Nella casa di via Bargero 80

Anche nella nuova casa acquistata nel 1996 c’era una stanza, seppure più piccola e quadrata, da dedicare al modellismo ferroviario e lì nacque un nuovo plastico adattando nelle misure quello precedente. Recuperai la stazione, il deposito delle locomotive e lo impostai come il precedente. La diversa dimensione della stanza, tuttavia, mi obbligò a modellare un percorso a spirale per conservare modeste le pendenze. Questo plastico è immortalato nel “corto” realizzato dall’amico Francesco Minarini dal titolo: “Grandi…piccoli”.

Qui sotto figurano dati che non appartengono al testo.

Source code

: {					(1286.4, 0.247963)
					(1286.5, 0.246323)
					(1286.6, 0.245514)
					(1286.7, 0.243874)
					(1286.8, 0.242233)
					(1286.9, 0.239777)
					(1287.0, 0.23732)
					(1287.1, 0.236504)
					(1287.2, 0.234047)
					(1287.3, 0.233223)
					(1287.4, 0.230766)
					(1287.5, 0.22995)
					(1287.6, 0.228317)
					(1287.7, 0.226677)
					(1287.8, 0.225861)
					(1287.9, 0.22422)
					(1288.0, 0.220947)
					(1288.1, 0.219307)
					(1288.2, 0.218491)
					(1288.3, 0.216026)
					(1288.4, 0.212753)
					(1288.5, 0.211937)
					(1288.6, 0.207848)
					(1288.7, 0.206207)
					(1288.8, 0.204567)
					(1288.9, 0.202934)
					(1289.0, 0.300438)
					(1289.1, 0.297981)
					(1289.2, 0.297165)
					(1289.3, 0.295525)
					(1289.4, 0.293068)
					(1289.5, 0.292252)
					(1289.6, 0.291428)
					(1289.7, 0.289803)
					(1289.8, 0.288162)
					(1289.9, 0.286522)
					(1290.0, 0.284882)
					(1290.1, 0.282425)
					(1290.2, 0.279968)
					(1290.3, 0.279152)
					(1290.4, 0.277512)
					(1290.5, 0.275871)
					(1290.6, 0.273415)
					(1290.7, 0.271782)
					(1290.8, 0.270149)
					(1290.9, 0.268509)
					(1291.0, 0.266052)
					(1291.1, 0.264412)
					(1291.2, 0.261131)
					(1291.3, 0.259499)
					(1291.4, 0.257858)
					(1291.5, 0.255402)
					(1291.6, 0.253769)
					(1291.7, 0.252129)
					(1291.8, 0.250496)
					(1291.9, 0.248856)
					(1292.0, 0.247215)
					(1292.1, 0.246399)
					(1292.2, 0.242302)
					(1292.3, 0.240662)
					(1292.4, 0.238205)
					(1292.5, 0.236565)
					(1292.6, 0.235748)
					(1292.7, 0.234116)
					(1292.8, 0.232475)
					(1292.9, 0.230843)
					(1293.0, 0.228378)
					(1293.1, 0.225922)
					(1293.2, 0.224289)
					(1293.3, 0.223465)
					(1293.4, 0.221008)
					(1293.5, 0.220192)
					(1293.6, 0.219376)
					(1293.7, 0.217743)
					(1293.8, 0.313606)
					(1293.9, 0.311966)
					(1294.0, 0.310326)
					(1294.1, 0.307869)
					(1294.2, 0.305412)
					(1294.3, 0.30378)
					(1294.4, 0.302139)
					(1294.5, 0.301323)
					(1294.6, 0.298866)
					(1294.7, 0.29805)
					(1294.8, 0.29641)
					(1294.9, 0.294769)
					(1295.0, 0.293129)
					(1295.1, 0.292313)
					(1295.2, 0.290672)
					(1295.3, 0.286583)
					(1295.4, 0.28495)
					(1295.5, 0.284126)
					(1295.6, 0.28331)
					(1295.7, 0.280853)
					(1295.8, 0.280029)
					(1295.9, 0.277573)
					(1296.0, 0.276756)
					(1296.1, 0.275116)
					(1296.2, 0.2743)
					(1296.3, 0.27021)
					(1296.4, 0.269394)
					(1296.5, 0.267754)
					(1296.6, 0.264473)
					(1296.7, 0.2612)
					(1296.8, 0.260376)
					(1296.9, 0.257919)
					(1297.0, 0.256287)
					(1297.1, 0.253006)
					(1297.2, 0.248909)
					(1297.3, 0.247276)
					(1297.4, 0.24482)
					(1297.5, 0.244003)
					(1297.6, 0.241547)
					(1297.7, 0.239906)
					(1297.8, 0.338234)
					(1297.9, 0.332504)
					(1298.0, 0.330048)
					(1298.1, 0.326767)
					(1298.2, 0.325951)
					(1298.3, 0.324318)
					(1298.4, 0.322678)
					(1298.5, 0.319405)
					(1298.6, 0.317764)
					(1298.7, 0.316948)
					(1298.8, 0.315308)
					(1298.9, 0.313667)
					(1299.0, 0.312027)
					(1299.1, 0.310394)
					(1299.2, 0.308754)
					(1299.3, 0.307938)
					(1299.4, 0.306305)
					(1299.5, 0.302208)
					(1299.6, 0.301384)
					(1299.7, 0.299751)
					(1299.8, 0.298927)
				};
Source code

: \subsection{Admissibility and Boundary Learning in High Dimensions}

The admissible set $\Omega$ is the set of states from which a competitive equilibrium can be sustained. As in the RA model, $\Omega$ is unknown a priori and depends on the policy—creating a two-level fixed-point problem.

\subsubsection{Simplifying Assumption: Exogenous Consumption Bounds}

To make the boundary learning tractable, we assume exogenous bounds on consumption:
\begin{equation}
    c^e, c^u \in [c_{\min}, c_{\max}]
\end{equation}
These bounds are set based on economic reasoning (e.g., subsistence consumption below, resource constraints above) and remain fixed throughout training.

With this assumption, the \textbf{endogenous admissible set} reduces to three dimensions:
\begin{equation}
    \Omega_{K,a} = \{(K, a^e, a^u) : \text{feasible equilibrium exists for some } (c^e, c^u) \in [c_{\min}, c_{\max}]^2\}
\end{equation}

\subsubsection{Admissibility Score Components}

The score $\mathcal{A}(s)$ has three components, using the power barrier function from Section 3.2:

E oggi in Viale della Repubblica

Ma i traslochi non erano finiti: infatti dal 2006 la nuova casa ha una ampia mansarda con due enormi stanze, la prima delle quali è dedicata a studio e la seconda al nuovo, quinto plastico, talmente enorme che dopo tanti anni non è ancora completato anche perché da un lato ci sono tanti impegni da assolvere, dall’altro la voglia di fare tutto con precisione quasi maniacale. Anche quest’ultimo plastico conserva la stazione così come impostata nel 1991 con cinque binari per i passeggeri e tre per il fascio merci, anche qui attraversata da una linea a doppio binario che poi si dipana in un grande ovale lungo la stanza e dalla stazione partono due linee a semplice binario che si concludono, la prima in una stazione secondaria, la seconda all’interno di una galleria; alla stazione è collegato il deposito delle locomotive con piattaforma girevole e quattro depositi. Dall’altro lato della stazione v’è il deposito diesel con le macchine in sosta. Novità di questo plastico sono due stazioni nascoste con cinque binari che permettono così di far circolare più treni impostando un orario, oppure, manovrando opportunamente gli scambi non visibili, di trasformarlo in un ovale. Una sola cosa non muta in tutti plastici finora realizzati: la prima torre di polistirolo che svetta tuttora sopra uno dei rilievi di cartapesta.
Di pari passo la collezione dei modelli è cresciuta fino ad oggi raggiungendo, per ora, i 1.328 modelli. Il materiale motore: locomotori elettrici, locomotive a vapore, locomotori diesel, automotrici ed elettromotrici sono, salvo qualche unità, tutti appartenenti alle ferrovie italiane, con predilezione per gli anni del secolo scorso. Vetture passeggeri e carri merci invece appartengono alle più disparate compagnie ferroviarie europee, con maggior attenzione ai veicoli italiani.
In particolare, il deposito conta 91 locomotive a vapore, 100 locomotori elettrici, 33 locomotori termici, 27 locomotive da manovra, 181 automotrici termiche, elettriche e rimorchi, 592 vetture passeggeri e 304 carri merce.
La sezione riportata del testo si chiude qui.